### WHAT THE EXERCISE ASKS
For this exercise, transcribe all the entries exactly as given and omit the images.

-- Opening Marker --

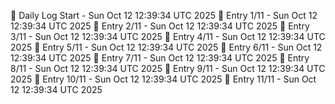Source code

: 📅 Daily Log Start - Sun Oct 12 12:39:34 UTC 2025
📌 Entry 1/11 - Sun Oct 12 12:39:34 UTC 2025
📌 Entry 2/11 - Sun Oct 12 12:39:34 UTC 2025
📌 Entry 3/11 - Sun Oct 12 12:39:34 UTC 2025
📌 Entry 4/11 - Sun Oct 12 12:39:34 UTC 2025
📌 Entry 5/11 - Sun Oct 12 12:39:34 UTC 2025
📌 Entry 6/11 - Sun Oct 12 12:39:34 UTC 2025
📌 Entry 7/11 - Sun Oct 12 12:39:34 UTC 2025
📌 Entry 8/11 - Sun Oct 12 12:39:34 UTC 2025
📌 Entry 9/11 - Sun Oct 12 12:39:34 UTC 2025
📌 Entry 10/11 - Sun Oct 12 12:39:34 UTC 2025
📌 Entry 11/11 - Sun Oct 12 12:39:34 UTC 2025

-- Closing Marker --

### ANSWER FOR THIS EXERCISE
Source code

: 📅 Daily Log Start - Sun Oct 12 12:39:34 UTC 2025
📌 Entry 1/11 - Sun Oct 12 12:39:34 UTC 2025
📌 Entry 2/11 - Sun Oct 12 12:39:34 UTC 2025
📌 Entry 3/11 - Sun Oct 12 12:39:34 UTC 2025
📌 Entry 4/11 - Sun Oct 12 12:39:34 UTC 2025
📌 Entry 5/11 - Sun Oct 12 12:39:34 UTC 2025
📌 Entry 6/11 - Sun Oct 12 12:39:34 UTC 2025
📌 Entry 7/11 - Sun Oct 12 12:39:34 UTC 2025
📌 Entry 8/11 - Sun Oct 12 12:39:34 UTC 2025
📌 Entry 9/11 - Sun Oct 12 12:39:34 UTC 2025
📌 Entry 10/11 - Sun Oct 12 12:39:34 UTC 2025
📌 Entry 11/11 - Sun Oct 12 12:39:34 UTC 2025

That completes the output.